Shaman’s Brigadoon, on San Pablo Avenue, was a Berkeley institution, a dingy, poster-layered blues-and-folk nightclub where for some thirty-odd years black musicians in dark suits, narrow ties, and freshly blocked fedoras came to sit on a tiny stage and perform for an audience of white people wearing berets, fezzes, ponchos, and dashikis. As a music journalist known to Shaman’s longtime floor manager I could rely on being waved in free of charge. I always fulfilled the two-drink minimum at the candle-in-mason-jar tables, though—it was worth it for a seat nearer the stage, and lately for the sweet, slow-cooking flirtation I’d been engaged in with one of their typically zaftig young cocktail waitresses, a wide-faced, green-eyed, cigarette-raspy blonde seemingly just arrived from Surferville, named Katha.

Katha had been born in the late seventies but her flippant smile, easy banter, and the pitch of her sturdy hips as she moved with a tray, all were film-noir vintage, whether she knew it or not.
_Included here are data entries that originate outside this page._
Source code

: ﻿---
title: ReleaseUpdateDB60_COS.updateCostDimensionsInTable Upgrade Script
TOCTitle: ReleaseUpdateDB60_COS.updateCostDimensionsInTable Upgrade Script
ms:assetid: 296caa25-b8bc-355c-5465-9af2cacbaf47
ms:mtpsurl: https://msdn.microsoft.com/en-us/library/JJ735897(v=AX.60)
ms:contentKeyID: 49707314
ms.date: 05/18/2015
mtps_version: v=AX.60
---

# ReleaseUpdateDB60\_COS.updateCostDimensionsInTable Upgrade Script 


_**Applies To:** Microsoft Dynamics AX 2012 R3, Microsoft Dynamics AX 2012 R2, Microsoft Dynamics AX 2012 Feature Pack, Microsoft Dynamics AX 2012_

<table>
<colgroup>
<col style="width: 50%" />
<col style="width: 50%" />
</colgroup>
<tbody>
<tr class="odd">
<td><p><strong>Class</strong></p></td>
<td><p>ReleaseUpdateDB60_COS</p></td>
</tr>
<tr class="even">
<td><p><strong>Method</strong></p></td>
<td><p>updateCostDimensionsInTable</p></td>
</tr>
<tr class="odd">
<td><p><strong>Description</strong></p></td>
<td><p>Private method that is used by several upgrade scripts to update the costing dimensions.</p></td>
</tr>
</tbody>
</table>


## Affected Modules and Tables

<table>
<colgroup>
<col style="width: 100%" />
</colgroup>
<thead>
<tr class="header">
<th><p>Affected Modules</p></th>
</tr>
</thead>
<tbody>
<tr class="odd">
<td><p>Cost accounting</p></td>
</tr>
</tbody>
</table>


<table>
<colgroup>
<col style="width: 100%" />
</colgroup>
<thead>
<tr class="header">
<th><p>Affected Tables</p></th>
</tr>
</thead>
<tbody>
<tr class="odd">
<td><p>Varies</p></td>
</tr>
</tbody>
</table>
Though I gobbled her up with my eyes, she was only an easy, impersonal icon of sexual cheer in my life the first dozen times she waited my table. I took her friendly provocations for nothing more than an aspect of her art, and tipped accordingly.
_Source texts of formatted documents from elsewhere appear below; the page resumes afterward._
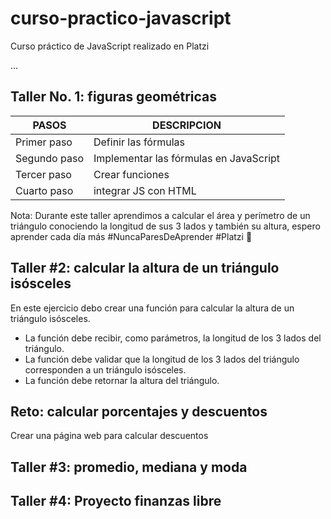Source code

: # curso-practico-javascript
Curso práctico de JavaScript realizado en Platzi

...

## Taller No. 1: figuras geométricas

**PASOS**|**DESCRIPCION**
---------|---------------
Primer paso| Definir las fórmulas
Segundo paso|Implementar las fórmulas en JavaScript
Tercer paso|Crear funciones
Cuarto paso|integrar JS con HTML

Nota: Durante este taller aprendimos a calcular el área y perímetro de un triángulo conociendo la longitud de sus 3 lados y también su altura, espero aprender cada día más #NuncaParesDeAprender #Platzi 💚

## Taller #2: calcular la altura de un triángulo isósceles

En este ejercicio debo crear una función para calcular la altura de un triángulo isósceles.

- La función debe recibir, como parámetros, la longitud de los 3 lados del triángulo.
- La función debe validar que la longitud de los 3 lados del triángulo corresponden a un triángulo isósceles.
- La función debe retornar la altura del triángulo.

## Reto: calcular porcentajes y descuentos 

Crear una página web para calcular descuentos

## Taller #3: promedio, mediana y moda

## Taller #4: Proyecto finanzas libre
As has sometimes been the case for me, it was one woman who focused my attention on the reality of another. “You and that girl really get a kick out of each other, don’t you?” Abby said one night in May, as we walked home from a Suzzy Roche show.

“She’s got a Drew Barrymore smile,” I joshed, denying by not denying.

“She’s got Drew Barrymore
jugs
,” said Abby, and punched me on the arm. We laughed, chummy, jaded cohorts in my self-deception. And that was the last night Abby and I went together to a show at Shaman’s Brigadoon.
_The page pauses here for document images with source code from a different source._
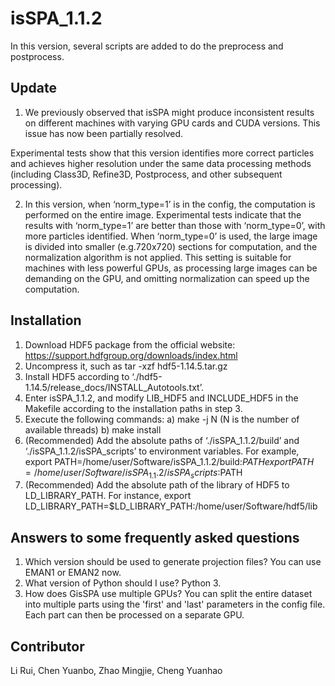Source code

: # isSPA_1.1.2
In this version, several scripts are added to do the preprocess and postprocess.

## Update

1. We previously observed that isSPA might produce inconsistent results on different machines with varying GPU cards and CUDA versions. This issue has now been partially resolved.
  
  Experimental tests show that this version identifies more correct particles and achieves higher resolution under the same data processing methods (including Class3D, Refine3D, Postprocess, and other subsequent processing).

2. In this version, when ‘norm_type=1’ is in the config, the computation is performed on the entire image. Experimental tests indicate that the results with ‘norm_type=1’ are better than those with ‘norm_type=0’, with more particles identified.
When ‘norm_type=0’ is used, the large image is divided into smaller (e.g.720x720) sections for computation, and the normalization algorithm is not applied. This setting is suitable for machines with less powerful GPUs, as processing large images can be demanding on the GPU, and omitting normalization can speed up the computation.

## Installation
1.	Download HDF5 package from the official website:
  https://support.hdfgroup.org/downloads/index.html 
2.	Uncompress it, such as 
  tar -xzf hdf5-1.14.5.tar.gz
3.	Install HDF5 according to ‘./hdf5-1.14.5/release_docs/INSTALL_Autotools.txt’.
4.	Enter isSPA_1.1.2, and modify LIB_HDF5 and INCLUDE_HDF5 in the Makefile according to the installation paths in step 3.
5.	Execute the following commands:
  a)	make -j N (N is the number of available threads)
  b)	make install
6.	(Recommended) Add the absolute paths of ‘./isSPA_1.1.2/build’ and ‘./isSPA_1.1.2/isSPA_scripts’ to environment variables. For example,
  export PATH=/home/user/Software/isSPA_1.1.2/build:$PATH
  export PATH=/home/user/Software/isSPA_1.1.2/isSPA_scripts:$PATH
7.	(Recommended) Add the absolute path of the library of HDF5 to LD_LIBRARY_PATH. For instance,
  export LD_LIBRARY_PATH=$LD_LIBRARY_PATH:/home/user/Software/hdf5/lib


## Answers to some frequently asked questions
1. Which version should be used to generate projection files?
You can use EMAN1 or EMAN2 now.
2. What version of Python should I use?
Python 3.
3. How does GisSPA use multiple GPUs?
You can split the entire dataset into multiple parts using the 'first' and 'last' parameters in the config file. Each part can then be processed on a separate GPU.

## Contributor
Li Rui, Chen Yuanbo, Zhao Mingjie, Cheng Yuanhao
My next visit I learned Katha’s last name, and a few other things. Katha Purly only looked nineteen—she was twenty-one. Despite appearances, she wasn’t up from some beach town, but down, from Walla Walla, Washington. Flying in the teeth of cliché, she was an aspiring singer-songwriter waitressing at a joint where she hoped someday to headline. She lived in a commune in Emeryville, along with two of the other waitresses from Shaman’s who’d come south with Katha at the same time. No, the three weren’t a band, just friends. I couldn’t keep from asking the questions but after I learned the answers I pretended I didn’t know them. My sincerity had almost spoiled our breezy, effortless repartee, but on my next visit we fought our way back. And that was where we’d left it, until this night.